FLAGSTAFF-Rep. Rick Renzi (R-Ariz.) issued a statement on Aug. 23 that he will not seek re-election in 2008, ending months of speculation regarding the ethically-clouded Congressman's political future.
In his statement, Renzi said, "I will not be seeking re-election to the U.S. House of Representatives in 2008. I am honored and thankful to serve Arizona's first district and appreciate all that we have accomplished together over the past six years."
Renzi's retirement announcement adds to a list of GOP members planning to depart upon the conclusion of the 110th Congress, including Reps. Ray LaHood (Ill.), Deborah Pryce (Ohio) and Chip Pickering (Miss.), as well as former Speaker and Rep. Dennis Hastert (Ill.).

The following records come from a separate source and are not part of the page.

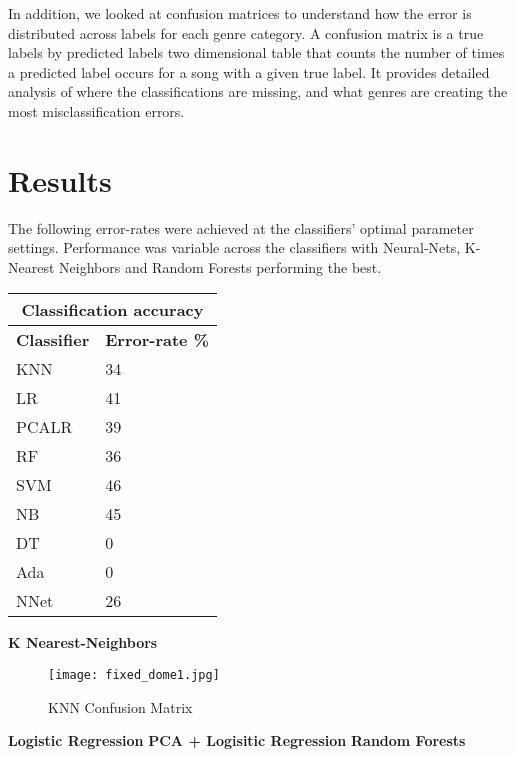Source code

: \documentclass{article}
\begin{document}
\begin{multicols}{2}
In addition, we looked at confusion matrices to understand how the error is distributed across labels for each genre category. A confusion matrix is a true labels by predicted labels two dimensional table that counts the number of times a predicted label occurs for a song with a given true label. It provides detailed analysis of where the classifications are missing, and what genres are creating the most misclassification errors.
\section{Results}
\newline
\newline
The following error-rates were achieved at the classifiers' optimal parameter settings. Performance was variable across the classifiers with Neural-Nets, K-Nearest Neighbors and Random Forests performing the best. 
\newline
\newline
\begin{tabular}{ |p{2cm}|p{2.3cm}|}
\hline
\multicolumn{2}{|c|}{\textbf{Classification accuracy}} \\
\hline
\textbf{Classifier} & \textbf{Error-rate \%} \\
\hline
KNN & 34 \\
LR & 41  \\
PCALR & 39 \\
RF    &  36 \\
SVM & 46 \\
NB & 45 \\
DT & 0 \\
Ada & 0 \\
NNet & 26 \\
\hline
\end{tabular}
\newline
\newline
\newline
\textbf{K Nearest-Neighbors}  
\begin{figure}[ht!]
\centering
\texttt{[image: fixed\_dome1.jpg]}
\caption{KNN Confusion Matrix \label{overflow}}
\end{figure}
\newline
\newline
\textbf{Logistic Regression}
\newline
\newline
\textbf{PCA + Logisitic Regression} 
\newline
\newline
\textbf{Random Forests}

\end{multicols}
\end{document}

But while some of those retirements and the open seats they are creating could cause problems for the Republicans' hopes of recapturing the majority, Renzi's departure could help the GOP by allowing them to nominate a replacement that is free of the ethical baggage that appears to have plagued the Congressman's future.
Democratic candidate and former Arizona State Representative Ann Kirkpatrick, a lifelong resident of Arizona's first Congressional district stated, "Like a lot of people in the district, I am relieved because [Congressman Renzi] hasn't been able to represent us for some time and it's time that we are represented by one of our own. It's why I'm running."
Another Democratic candidate, Phoenix-based attorney Howard Shanker stated, "The district certainly deserves a representative whose agenda consists of doing what he thinks is best for the district and the country as opposed to maximizing personal gain."
Renzi staved off a spirited challenge from his Democratic challenger last cycle, but saw his political fortunes plummet following an FBI raid of a business connected to his family as part of a federal probe into his dealings as a Congressman.
"Whether or not he is indicted or has to step down early remains to be seen," Shanker commented.
Renzi has not admitted to any wrongdoing. An investigation could imperil any re-election bid, and possibly result in him facing multiple primary challengers.
"This is one of the reasons why I am running to take Renzi's seat [in Congress]," Shanker said.